Il est la barrière matérielle entre le « soi » et le collectif de la loge. Les murs, les cloisons et les placards intérieurs, qui empêchaient l’individu de vivre sa vraie vie, peuvent s’écrouler : aucune poussière, aucun bruit, aucun gravât ne peuvent ainsi atteindre l’assemblée, de même que les salissures et les éclats extérieurs ne pourront attenter à l’intégrité corporelle et émotionnelle de celui qui porte un tablier.

Analyse Géométrique : 5 triangles reliés entre eux forment le tablier et sa bavette : si l’on conçoit que ce sont des « triangles de Pascal », où l’on inscrit des carrés à l’intérieur de la forme du triangle rectangle, où l’on inscrit un chiffre dans chaque carré, de sorte qu’en additionnant les colonnes, l’on aboutisse à l’écriture de la suite de Fibonacci : , on perçoit alors la beauté de cette forme. L’apprenti a reçu en initiation les 4 éléments... Il se doit de relier les éléments qui lui ont été donnés, devenant son propre 5ème élément, trouvant ainsi son équilibre, tels les chiffres qui trouvent leur beauté et leur vérité dans cette suite de Fibonacci.

Les Gants

Ils étaient procurés au Maçon Opératif dès le 14ème siècle, à chaque ouverture de nouveaux chantiers.

La mention la plus ancienne de gants dans les loges maçonniques remonte en 1599, en Angleterre. Les nouveaux candidats devaient fournir des Gants et un Tablier à chacun des membres de la loge. Ce qui en interdisait l’accès aux peu fortunés…

Les gants blancs peuvent remplacer les ablutions qui précédaient tous les actes sacrés dans diverses religions.

Les mains, et plus particulièrement les doigts et leurs empreintes digitales sont LE signe de l’Homme. C’est l’outil idéal, la partie du corps que l’on partage le plus facilement avec d’autres (serrer la main), C’est l’outil de la reconnaissance de l’autre (le politicien serre des mains à l’infini en signe de reconnaissance et d’amitié).

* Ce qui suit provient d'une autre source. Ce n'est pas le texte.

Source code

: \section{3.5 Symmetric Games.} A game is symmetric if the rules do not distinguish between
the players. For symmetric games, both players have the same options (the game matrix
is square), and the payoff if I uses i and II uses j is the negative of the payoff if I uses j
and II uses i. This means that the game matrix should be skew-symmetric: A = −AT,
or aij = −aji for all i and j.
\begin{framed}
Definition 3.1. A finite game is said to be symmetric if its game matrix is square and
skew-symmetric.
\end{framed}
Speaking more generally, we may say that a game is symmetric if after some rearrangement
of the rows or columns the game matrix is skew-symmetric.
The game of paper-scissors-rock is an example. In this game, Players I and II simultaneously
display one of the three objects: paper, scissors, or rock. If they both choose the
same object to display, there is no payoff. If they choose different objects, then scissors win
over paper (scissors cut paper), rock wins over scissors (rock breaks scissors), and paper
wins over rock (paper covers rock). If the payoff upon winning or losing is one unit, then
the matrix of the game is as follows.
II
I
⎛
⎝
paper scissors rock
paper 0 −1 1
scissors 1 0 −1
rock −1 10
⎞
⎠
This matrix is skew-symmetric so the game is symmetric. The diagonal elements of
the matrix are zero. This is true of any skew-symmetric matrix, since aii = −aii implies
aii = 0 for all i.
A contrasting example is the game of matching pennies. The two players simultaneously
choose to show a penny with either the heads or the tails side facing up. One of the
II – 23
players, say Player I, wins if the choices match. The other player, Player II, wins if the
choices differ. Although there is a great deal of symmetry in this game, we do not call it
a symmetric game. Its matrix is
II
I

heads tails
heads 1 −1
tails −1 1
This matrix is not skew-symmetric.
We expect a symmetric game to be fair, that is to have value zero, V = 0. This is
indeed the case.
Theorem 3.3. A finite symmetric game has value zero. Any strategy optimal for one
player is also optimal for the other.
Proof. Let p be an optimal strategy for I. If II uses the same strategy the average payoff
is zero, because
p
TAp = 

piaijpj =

C’est aussi l’outil de la reprise en mains de la société sur l’individu malfaisant « pris la main dans le sac ».

C’est l’outil de transmission de signes, d’émotions et de flux énergétiques :Une poignée de mains chaleureuse, virile, amicale, etc.., l’Outil du Magnétiseur est sa main, qui transmet l’énergie vibratoire de l’univers à celui qui en a besoin.

Demander la main de la femme que l’on souhaite retrouver à ses côtés durant toute une vie est certainement l’un des moments d’émotion humaine les plus importants d’une vie.

2 mains, bras tendus, forment un pont entre 2 individus.

En matière artistique, La main bat la mesure, tient le pinceau ou la plume, crée des formes dans l’argile, Plus prosaïquement, la main pétrit le pain, tient la main des enfants.

Cette main est donc le signal de la relation au monde, aux nourritures, aux autres, à la société.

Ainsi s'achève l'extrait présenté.